### EXERCISE INSTRUCTIONS
Return the listing below unchanged, minus its pictures.

### DATASET RECORDS
------------
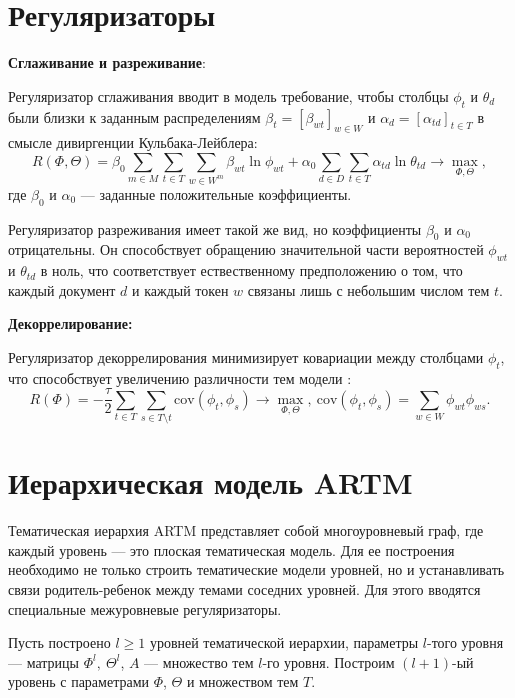 \section{Регуляризаторы}
\textbf{Сглаживание и разреживание}:

Регуляризатор сглаживания вводит в модель требование, чтобы столбцы $\phi_{t}$ и $\theta_{d}$ были близки к заданным распределениям $\beta_t = [\beta_{wt}]_{w \in W}$ и $\alpha_d = [\alpha_{td}]_{t \in T}$ в смысле дивиргенции Кульбака-Лейблера\cite{ARTM4}:
$$R(\Phi, \Theta) = \beta_0\sum_{m\in M} \sum_{t\in T}\sum_{w \in W^m} \beta_{wt}\ln \phi_{wt} + \alpha_0 \sum_{d\in D} \sum_{t\in T}\alpha_{td} \ln \theta_{td} \rightarrow 
\max\limits_{\Phi, \Theta},$$
где $\beta_0$ и $\alpha_0$ --- заданные положительные коэффициенты.

Регуляризатор разреживания имеет такой же вид, но коэффициенты $\beta_0$ и $\alpha_0$ отрицательны. Он способствует обращению значительной части вероятностей $\phi_{wt}$ и $\theta_{td}$ в ноль, что соответствует ествественному предположению о том, что каждый документ $d$ и каждый токен $w$ связаны лишь с небольшим числом тем $t$.


\textbf{Декоррелирование:}

Регуляризатор декоррелирования минимизирует ковариации между столбцами $\phi_{t}$, что способствует увеличению различности тем модели \cite{ARTM4}:
$$ R(\Phi) = -\dfrac{\tau}{2}\sum_{t \in T}\sum_{s \in T\setminus t} \text{cov}(\phi_t, \phi_s) \rightarrow 
\max\limits_{\Phi, \Theta}, \  \text{cov}(\phi_t, \phi_s) = \sum_{w \in W}\phi_{wt}\phi_{ws}.$$


\section{Иерархическая модель ARTM}

Тематическая иерархия ARTM представляет собой многоуровневый граф, где каждый уровень --- это плоская тематическая модель.
Для ее построения необходимо не только строить тематические модели уровней, но и устанавливать связи родитель-ребенок между темами соседних уровней. Для этого вводятся специальные межуровневые регуляризаторы. 

Пусть построено $l \geq 1$ уровней тематической иерархии, параметры $l$-того уровня --- матрицы $\Phi^l, \ \Theta^l$, $A$ --- множество тем $l$-го уровня. Построим $(l+1)$-ый уровень с параметрами $\Phi$, $\Theta$ и множеством тем $T$.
------------
### SOLUTION TO THIS TASK
 \section{Регуляризаторы}
\textbf{Сглаживание и разреживание}:

Регуляризатор сглаживания вводит в модель требование, чтобы столбцы $\phi_{t}$ и $\theta_{d}$ были близки к заданным распределениям $\beta_t = [\beta_{wt}]_{w \in W}$ и $\alpha_d = [\alpha_{td}]_{t \in T}$ в смысле дивиргенции Кульбака-Лейблера\cite{ARTM4}:
$$R(\Phi, \Theta) = \beta_0\sum_{m\in M} \sum_{t\in T}\sum_{w \in W^m} \beta_{wt}\ln \phi_{wt} + \alpha_0 \sum_{d\in D} \sum_{t\in T}\alpha_{td} \ln \theta_{td} \rightarrow 
\max\limits_{\Phi, \Theta},$$
где $\beta_0$ и $\alpha_0$ --- заданные положительные коэффициенты.

Регуляризатор разреживания имеет такой же вид, но коэффициенты $\beta_0$ и $\alpha_0$ отрицательны. Он способствует обращению значительной части вероятностей $\phi_{wt}$ и $\theta_{td}$ в ноль, что соответствует ествественному предположению о том, что каждый документ $d$ и каждый токен $w$ связаны лишь с небольшим числом тем $t$.


\textbf{Декоррелирование:}

Регуляризатор декоррелирования минимизирует ковариации между столбцами $\phi_{t}$, что способствует увеличению различности тем модели \cite{ARTM4}:
$$ R(\Phi) = -\dfrac{\tau}{2}\sum_{t \in T}\sum_{s \in T\setminus t} \text{cov}(\phi_t, \phi_s) \rightarrow 
\max\limits_{\Phi, \Theta}, \  \text{cov}(\phi_t, \phi_s) = \sum_{w \in W}\phi_{wt}\phi_{ws}.$$


\section{Иерархическая модель ARTM}

Тематическая иерархия ARTM представляет собой многоуровневый граф, где каждый уровень --- это плоская тематическая модель.
Для ее построения необходимо не только строить тематические модели уровней, но и устанавливать связи родитель-ребенок между темами соседних уровней. Для этого вводятся специальные межуровневые регуляризаторы. 

Пусть построено $l \geq 1$ уровней тематической иерархии, параметры $l$-того уровня --- матрицы $\Phi^l, \ \Theta^l$, $A$ --- множество тем $l$-го уровня. Построим $(l+1)$-ый уровень с параметрами $\Phi$, $\Theta$ и множеством тем $T$.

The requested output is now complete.